One-sentence summary:
Combining artificial intelligence (AI) with mathematical modeling and ethical data sharing practices is essential for accurate, reproducible, and patient-specific cancer treatment in predictive medicine.

Three brief takeaways:

  1. AI alone isn’t enough — Mathematical modeling adds critical biological insights that AI may miss, especially when data is sparse.
  2. Reproducibility matters — Open science and transparent methodologies are vital to ensure scientific findings can be trusted and verified.
  3. Ethical data sharing is key — Protecting patient privacy while enabling broad, secure access to data supports better research and healthcare outcomes.

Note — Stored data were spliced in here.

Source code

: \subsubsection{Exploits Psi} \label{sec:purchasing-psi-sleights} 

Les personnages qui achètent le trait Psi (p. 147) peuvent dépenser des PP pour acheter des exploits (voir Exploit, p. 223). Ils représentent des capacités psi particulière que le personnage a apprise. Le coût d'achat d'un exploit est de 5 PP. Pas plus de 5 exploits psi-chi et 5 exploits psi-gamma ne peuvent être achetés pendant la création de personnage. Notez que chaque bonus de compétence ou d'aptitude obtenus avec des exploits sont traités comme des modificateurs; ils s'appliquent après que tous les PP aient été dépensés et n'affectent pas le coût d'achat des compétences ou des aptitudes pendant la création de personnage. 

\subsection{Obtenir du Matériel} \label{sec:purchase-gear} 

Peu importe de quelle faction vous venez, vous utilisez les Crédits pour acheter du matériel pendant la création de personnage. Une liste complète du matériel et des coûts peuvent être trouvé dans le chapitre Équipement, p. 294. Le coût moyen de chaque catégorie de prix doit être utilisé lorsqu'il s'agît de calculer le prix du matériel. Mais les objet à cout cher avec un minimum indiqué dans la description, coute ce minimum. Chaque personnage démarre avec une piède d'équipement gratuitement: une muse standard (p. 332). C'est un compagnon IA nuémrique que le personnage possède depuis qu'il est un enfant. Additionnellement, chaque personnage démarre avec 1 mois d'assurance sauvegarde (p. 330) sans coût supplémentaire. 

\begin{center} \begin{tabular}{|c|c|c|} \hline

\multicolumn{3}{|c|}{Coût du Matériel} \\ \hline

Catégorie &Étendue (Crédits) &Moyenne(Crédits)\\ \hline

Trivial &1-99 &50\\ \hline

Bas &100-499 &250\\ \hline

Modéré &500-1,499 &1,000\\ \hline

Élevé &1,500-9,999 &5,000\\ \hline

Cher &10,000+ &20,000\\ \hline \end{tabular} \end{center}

With the advent of artificial intelligence (AI), predictive medicine is becoming an important part of healthcare, especially in cancer treatment. Predictive medicine uses algorithms and data to help doctors understand how a cancer might continue to grow or react to specific drugs—making it easier to target precision treatment for individual patients.

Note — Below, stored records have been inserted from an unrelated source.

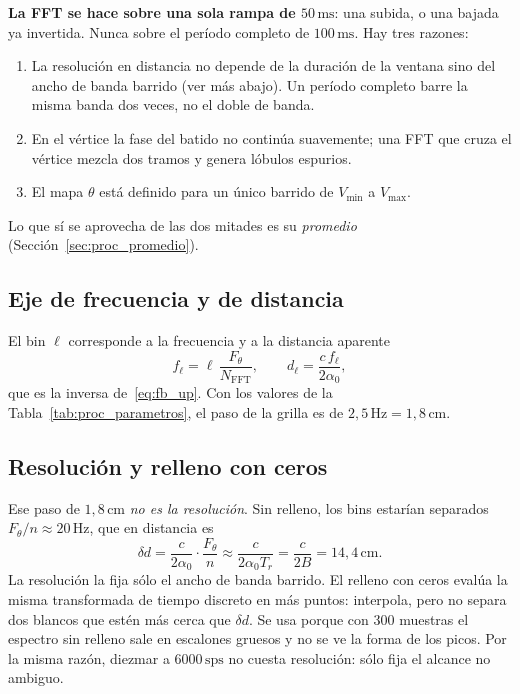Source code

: \textbf{La FFT se hace sobre una sola rampa de $50\,\text{ms}$}: una subida,
o una bajada ya invertida. Nunca sobre el período completo de
$100\,\text{ms}$. Hay tres razones:
\begin{enumerate}
  \item La resolución en distancia no depende de la duración de la ventana
    sino del ancho de banda barrido (ver más abajo). Un período completo
    barre la misma banda dos veces, no el doble de banda.
  \item En el vértice la fase del batido no continúa suavemente; una FFT
    que cruza el vértice mezcla dos tramos y genera lóbulos espurios.
  \item El mapa $\theta$ está definido para un único barrido de
    $V_\text{min}$ a $V_\text{max}$.
\end{enumerate}
Lo que sí se aprovecha de las dos mitades es su \emph{promedio}
(Sección~\ref{sec:proc_promedio}).

\subsection{Eje de frecuencia y de distancia}

El bin $\ell$ corresponde a la frecuencia y a la distancia aparente
\begin{equation}
  f_\ell = \ell\,\frac{F_\theta}{N_\text{FFT}},
  \qquad
  d_\ell = \frac{c\, f_\ell}{2\alpha_0},
  \label{eq:proc_eje}
\end{equation}
que es la inversa de~\eqref{eq:fb_up}. Con los valores de la
Tabla~\ref{tab:proc_parametros}, el paso de la grilla es de
$2{,}5\,\text{Hz} = 1{,}8\,\text{cm}$.

\subsection{Resolución y relleno con ceros}

Ese paso de $1{,}8\,\text{cm}$ \emph{no es la resolución}. Sin relleno, los
bins estarían separados $F_\theta/n \approx 20\,\text{Hz}$, que en distancia
es
\begin{equation}
  \delta d = \frac{c}{2\alpha_0}\cdot\frac{F_\theta}{n}
  \approx \frac{c}{2\alpha_0 T_r} = \frac{c}{2B} = 14{,}4\,\text{cm}.
\end{equation}
La resolución la fija sólo el ancho de banda barrido. El relleno con ceros
evalúa la misma transformada de tiempo discreto en más puntos: interpola,
pero no separa dos blancos que estén más cerca que $\delta d$. Se usa
porque con $300$ muestras el espectro sin relleno sale en escalones gruesos
y no se ve la forma de los picos. Por la misma razón, diezmar a
$6000\,\text{sps}$ no cuesta resolución: sólo fija el alcance no ambiguo.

AI Should Not Be Relied on Exclusively

While AI is important in this work, researchers from University of Maryland School of Medicine (UMSOM) say that it should not be relied on exclusively. Instead, AI should be combined with other methods, such as traditional mathematical modeling, for the best outcomes.

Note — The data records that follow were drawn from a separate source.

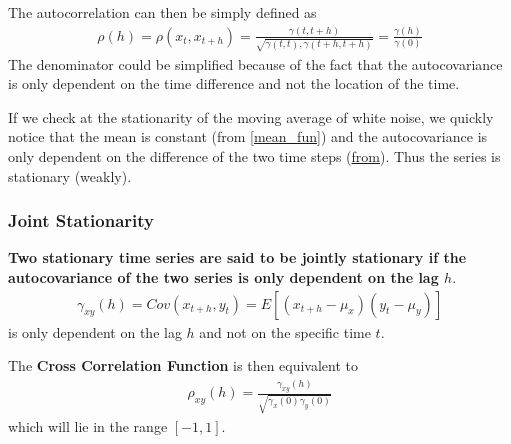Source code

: \documentclass[../main.tex]{subfiles}
\begin{document}
    The autocorrelation can then be simply defined as
    \begin{align*}
        \rho (h) = \rho(x_{t}, x_{t+h}) = \frac{\gamma (t,t+h)}{\sqrt{\gamma(t, t), \gamma(t+h, t+h)}} = \frac{\gamma(h)}{\gamma(0)}
    \end{align*}
    The denominator could be simplified because of the fact that the autocovariance is only dependent on the time difference and not the location of the time.\newline

    If we check at the stationarity of the moving average of white noise, we quickly notice that the mean is constant (from \ref{mean_fun}) and the autocovariance is only dependent on the difference of the two time steps (\hyperlink{ma_noise_cov}{from}). Thus the series is stationary (weakly).

    \subsubsection{Joint Stationarity}
    \textbf{Two stationary time series are said to be jointly stationary if the autocovariance of the two series is only dependent on the lag $h$}.\newline
    \begin{align*}
        \gamma_{xy}(h) = Cov(x_{t+h}, y_{t}) = E[(x_{t+h} - \mu_{x})(y_{t} - \mu_{y})]
    \end{align*}
    is only dependent on the lag $h$ and not on the specific time $t$.\newline

    The \textbf{Cross Correlation Function} is then equivalent to
    \begin{align*}
        \rho_{xy}(h) = \frac{\gamma_{xy}(h)}{\sqrt{\gamma_{x}(0) \gamma_{y}(0)}}
    \end{align*}
    which will lie in the range $[-1,1]$.
\end{document}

In a commentary published in Nature Biotechnology, Elana Fertig, PhD, Director of the Institute for Genome Sciences (IGS) and Professor of Medicine at UMSOM and Daniel Bergman, PhD, an IGS scientist argue that mathematical modeling has been underestimated and under-used in precision medicine to date.

All health computational models need three key components to work: datasets, equations, and software. Then, after generating data comes leveraging it to improve early diagnoses, discover new treatments, and aid understanding of the diseases. 

In a second commentary, in Cell Reports Medicine, Fertig and IGS colleagues Dmitrijs Lvovs, PhD, Anup Mahurkar, PhD, and Owen White, PhD, address how to ethically share health data and methods to create reproducible science.

Taken together, the two commentaries set a foundational approach to generating, analyzing, and ethically sharing data to benefit both patients and science.

Explaining the argument of the Nature Biotechnology commentary Fertig says:  “AI and mathematical models differ dramatically in how they arrive at an outcome.AI models first must be trained with existing data to make an outcome prediction, while mathematical models are directed to answer a specific question using both data and biological knowledge.”

That means that when data is sparse—as it often is in newer cancer treatments such as immunotherapy—AI can over generalize, resulting in biased or inaccurate outcomes that cannot be reproduced by other scientists. Mathematical modeling, on the other hand, uses known biological mechanisms, learned from scientific experiments, to explain how it arrived at an outcome.

“For example, with a mathematical model, we could create virtual cancer cells and healthy cells and write a program that would mimic how those cells interact and evolve inside of a tumor with different types of treatments,” says Bergman, assistant professor at IGS and UMSOM’s Department of Pharmacology, Physiology, and Drug Development. “At this time, AI cannot give us that type of specificity.”

Broader Data Ups Accuracy

The authors state that in addition to using both types of models in “computational immunotherapy,” using a breadth of populations, and making datasets publicly available are critical for the most accurate outcomes.

“Data breadth and accuracy are key. Artifacts in the dataset, or even a simple typo in computer code, can throw off the accuracy of either type of model,” adds Fertig. “Therefore, for any analysis pipeline to work correctly, it must be reproducible and that can only be assured by open science—giving access to other researchers whose work can confirm the models will get the right treatment to the right patient.”

However, reproducibility remains a critical challenge in science. In a 2016 article in Naturesurveying more than 1500 scientists, more than 70% of researchers said they have tried and failed to reproduce another scientist’s experiments, and more than half have failed to reproduce their own experiments. 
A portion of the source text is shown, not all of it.